* Your objective
Repeat every entry word for word. Images do not belong in the copy.

* Data supplied
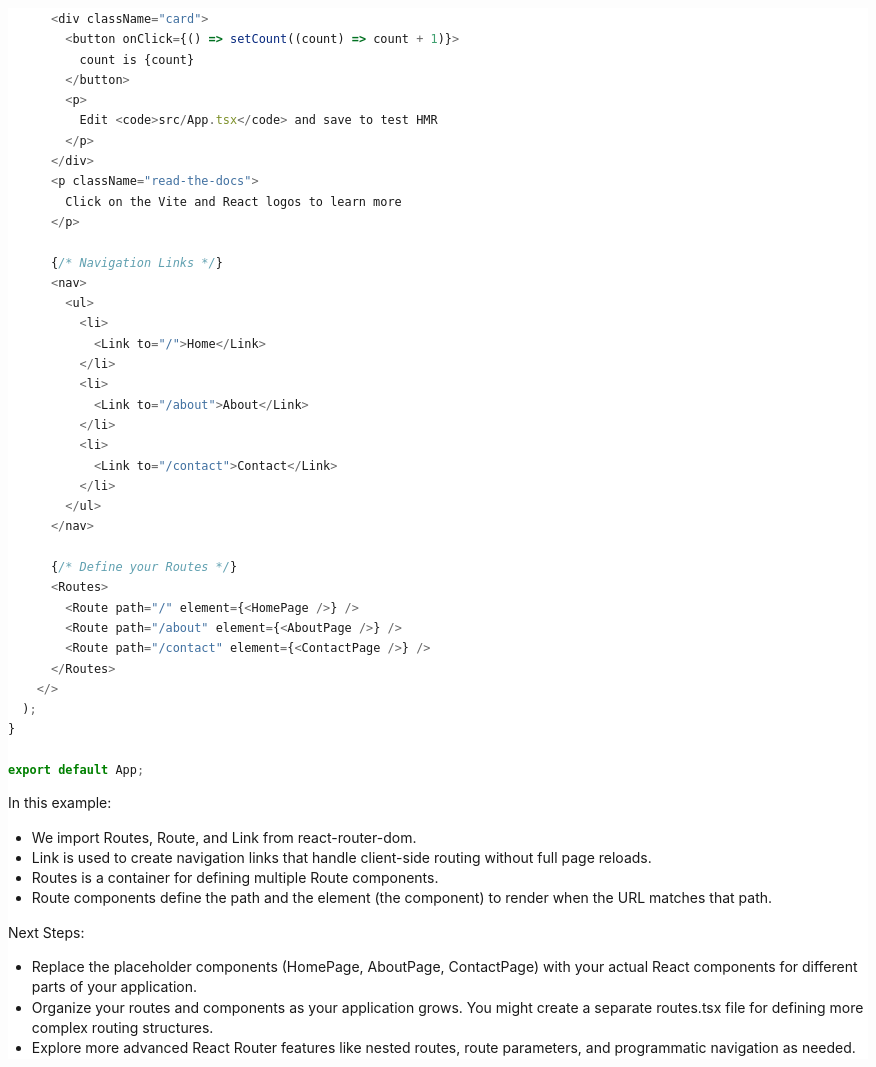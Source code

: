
 ```typescript
      <div className="card">
        <button onClick={() => setCount((count) => count + 1)}>
          count is {count}
        </button>
        <p>
          Edit <code>src/App.tsx</code> and save to test HMR
        </p>
      </div>
      <p className="read-the-docs">
        Click on the Vite and React logos to learn more
      </p>

      {/* Navigation Links */}
      <nav>
        <ul>
          <li>
            <Link to="/">Home</Link>
          </li>
          <li>
            <Link to="/about">About</Link>
          </li>
          <li>
            <Link to="/contact">Contact</Link>
          </li>
        </ul>
      </nav>

      {/* Define your Routes */}
      <Routes>
        <Route path="/" element={<HomePage />} />
        <Route path="/about" element={<AboutPage />} />
        <Route path="/contact" element={<ContactPage />} />
      </Routes>
    </>
  );
}

export default App;

```

In this example:
- We import Routes, Route, and Link from react-router-dom.
- Link is used to create navigation links that handle client-side routing without full page reloads.
- Routes is a container for defining multiple Route components.
- Route components define the path and the element (the component) to render when the URL matches that path.

Next Steps:
- Replace the placeholder components (HomePage, AboutPage, ContactPage) with your actual React components for different parts of your application.
- Organize your routes and components as your application grows. You might create a separate routes.tsx file for defining more complex routing structures.
- Explore more advanced React Router features like nested routes, route parameters, and programmatic navigation as needed.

* Written answer
Source code

:
 ```typescript
      <div className="card">
        <button onClick={() => setCount((count) => count + 1)}>
          count is {count}
        </button>
        <p>
          Edit <code>src/App.tsx</code> and save to test HMR
        </p>
      </div>
      <p className="read-the-docs">
        Click on the Vite and React logos to learn more
      </p>

      {/* Navigation Links */}
      <nav>
        <ul>
          <li>
            <Link to="/">Home</Link>
          </li>
          <li>
            <Link to="/about">About</Link>
          </li>
          <li>
            <Link to="/contact">Contact</Link>
          </li>
        </ul>
      </nav>

      {/* Define your Routes */}
      <Routes>
        <Route path="/" element={<HomePage />} />
        <Route path="/about" element={<AboutPage />} />
        <Route path="/contact" element={<ContactPage />} />
      </Routes>
    </>
  );
}

export default App;

```

In this example:
- We import Routes, Route, and Link from react-router-dom.
- Link is used to create navigation links that handle client-side routing without full page reloads.
- Routes is a container for defining multiple Route components.
- Route components define the path and the element (the component) to render when the URL matches that path.

Next Steps:
- Replace the placeholder components (HomePage, AboutPage, ContactPage) with your actual React components for different parts of your application.
- Organize your routes and components as your application grows. You might create a separate routes.tsx file for defining more complex routing structures.
- Explore more advanced React Router features like nested routes, route parameters, and programmatic navigation as needed.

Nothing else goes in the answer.